Mais c’était trop beau. Dans l’édition de 2005, les « clefs de lecture » ont été supprimées, et la note de fin de chapitre, devenue note de bas de page, est un long exposé où l’on tente de nous expliquer (je résume) qu’il a pu y avoir un texte avec le seul « Yahvé » et un texte avec trois hommes ou avec trois anges et que l’auteur du texte final a tout mélangé… On ajoute toutefois : « Dans ces trois hommes auxquels Abraham s’adresse au singulier, beaucoup de pères ont vu l’annonce du mystère de la Trinité, dont la révélation est réservée au NT. » Vu ce qui précède, et ce qui suit immédiatement sur la « vieille légende de la destruction de Sodome », on suggère manifestement au lecteur de laisser aux pères la responsabilité de leurs propos…

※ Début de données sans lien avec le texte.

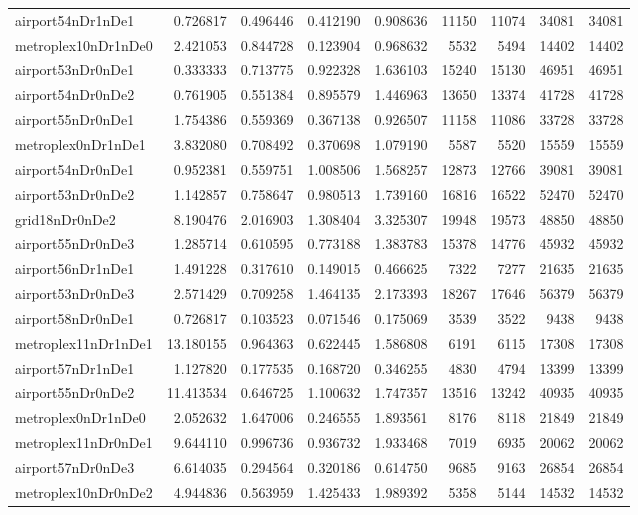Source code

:\begin{longtable}{|l|r|r|r|r|r|r|r|r|}
airport54nDr1nDe1 & 0.726817 & 0.496446 & 0.412190 & 0.908636 & 11150 & 11074 & 34081 & 34081 \\
metroplex10nDr1nDe0 & 2.421053 & 0.844728 & 0.123904 & 0.968632 & 5532 & 5494 & 14402 & 14402 \\
airport53nDr0nDe1 & 0.333333 & 0.713775 & 0.922328 & 1.636103 & 15240 & 15130 & 46951 & 46951 \\
airport54nDr0nDe2 & 0.761905 & 0.551384 & 0.895579 & 1.446963 & 13650 & 13374 & 41728 & 41728 \\
airport55nDr0nDe1 & 1.754386 & 0.559369 & 0.367138 & 0.926507 & 11158 & 11086 & 33728 & 33728 \\
metroplex0nDr1nDe1 & 3.832080 & 0.708492 & 0.370698 & 1.079190 & 5587 & 5520 & 15559 & 15559 \\
airport54nDr0nDe1 & 0.952381 & 0.559751 & 1.008506 & 1.568257 & 12873 & 12766 & 39081 & 39081 \\
airport53nDr0nDe2 & 1.142857 & 0.758647 & 0.980513 & 1.739160 & 16816 & 16522 & 52470 & 52470 \\
grid18nDr0nDe2 & 8.190476 & 2.016903 & 1.308404 & 3.325307 & 19948 & 19573 & 48850 & 48850 \\
airport55nDr0nDe3 & 1.285714 & 0.610595 & 0.773188 & 1.383783 & 15378 & 14776 & 45932 & 45932 \\
airport56nDr1nDe1 & 1.491228 & 0.317610 & 0.149015 & 0.466625 & 7322 & 7277 & 21635 & 21635 \\
airport53nDr0nDe3 & 2.571429 & 0.709258 & 1.464135 & 2.173393 & 18267 & 17646 & 56379 & 56379 \\
airport58nDr0nDe1 & 0.726817 & 0.103523 & 0.071546 & 0.175069 & 3539 & 3522 & 9438 & 9438 \\
metroplex11nDr1nDe1 & 13.180155 & 0.964363 & 0.622445 & 1.586808 & 6191 & 6115 & 17308 & 17308 \\
airport57nDr1nDe1 & 1.127820 & 0.177535 & 0.168720 & 0.346255 & 4830 & 4794 & 13399 & 13399 \\
airport55nDr0nDe2 & 11.413534 & 0.646725 & 1.100632 & 1.747357 & 13516 & 13242 & 40935 & 40935 \\
metroplex0nDr1nDe0 & 2.052632 & 1.647006 & 0.246555 & 1.893561 & 8176 & 8118 & 21849 & 21849 \\
metroplex11nDr0nDe1 & 9.644110 & 0.996736 & 0.936732 & 1.933468 & 7019 & 6935 & 20062 & 20062 \\
airport57nDr0nDe3 & 6.614035 & 0.294564 & 0.320186 & 0.614750 & 9685 & 9163 & 26854 & 26854 \\
metroplex10nDr0nDe2 & 4.944836 & 0.563959 & 1.425433 & 1.989392 & 5358 & 5144 & 14532 & 14532 \\

\end{longtable}
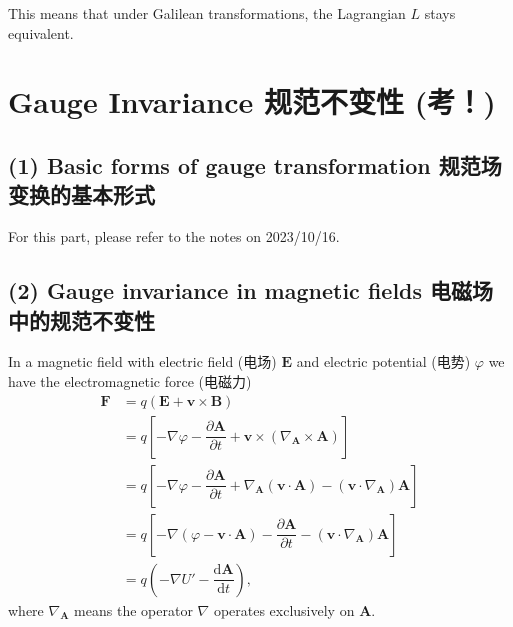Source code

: This means that under Galilean transformations, the Lagrangian \(L\)
stays equivalent.

\section{Gauge Invariance 规范不变性
(考！)}\label{gauge-invariance-ux89c4ux8303ux4e0dux53d8ux6027-ux8003}

\subsection*{(1) Basic forms of gauge transformation
规范场变换的基本形式}\label{basic-forms-of-gauge-transformation-ux89c4ux8303ux573aux53d8ux6362ux7684ux57faux672cux5f62ux5f0f}

For this part, please refer to the notes on 2023/10/16.

\subsection*{(2) Gauge invariance in magnetic fields
电磁场中的规范不变性}\label{gauge-invariance-in-magnetic-fields-ux7535ux78c1ux573aux4e2dux7684ux89c4ux8303ux4e0dux53d8ux6027}

In a magnetic field with electric field (电场) \(\boldsymbol{E}\) and
electric potential (电势) \(\varphi\) we have the electromagnetic force
(电磁力) \begin{align*}
    \boldsymbol{F} & = q \left( \boldsymbol{E} + \boldsymbol{v} \times \boldsymbol{B} \right) \\
    & = q \left[ - \nabla \varphi - \dfrac{\partial \boldsymbol A }{\partial t} + \boldsymbol{v} \times \left( \nabla_{\boldsymbol{A}} \times \boldsymbol{A} \right) \right] \\
    & = q \left[ - \nabla \varphi - \dfrac{\partial \boldsymbol A }{\partial t} + \nabla_{\boldsymbol{A}} \left( \boldsymbol{v} \cdot \boldsymbol{A} \right) - \left( \boldsymbol{v} \cdot \nabla_{\boldsymbol{A}} \right) \boldsymbol{A} \right] \\
    & = q \left[ - \nabla \left( \varphi - \boldsymbol{v} \cdot \boldsymbol{A} \right) - \dfrac{\partial \boldsymbol A }{\partial t} - \left( \boldsymbol{v} \cdot \nabla_{\boldsymbol{A}} \right) \boldsymbol{A} \right] \\
    & = q \left( - \nabla U' - \dfrac{\mathrm{d} \boldsymbol{A}}{\mathrm{d}t} \right),
\end{align*} where \(\nabla_{\boldsymbol{A}}\) means the operator
\(\nabla\) operates exclusively on \(\boldsymbol{A}\).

Osty, lui, va plus loin, en maniant l’ironie dont il est coutumier dès qu’il évoque la tradition : « Un courant de tradition patristique chrétienne [pour la distinguer de la patristique bouddhiste, sans doute…] s’est plu (sic) à reconnaître dans ce texte une annonce du mystère de la Trinité. » N'en croyez rien...
Mais ce n’est pas un hasard si la TOB décroche le pompon : « Le récit est tantôt au singulier tantôt au pluriel puisqu’il se réfère parfois à Dieu seul et parfois aux trois hommes [rien de plus simple, donc] ; mais l’auteur reste discret sur la manière dont se manifeste la présence divine. On imagine souvent qu’il s’agit du SEIGNEUR, accompagné de deux anges. L’iconographie orthodoxe y voit fréquemment trois anges, figure de la Sainte Trinité. »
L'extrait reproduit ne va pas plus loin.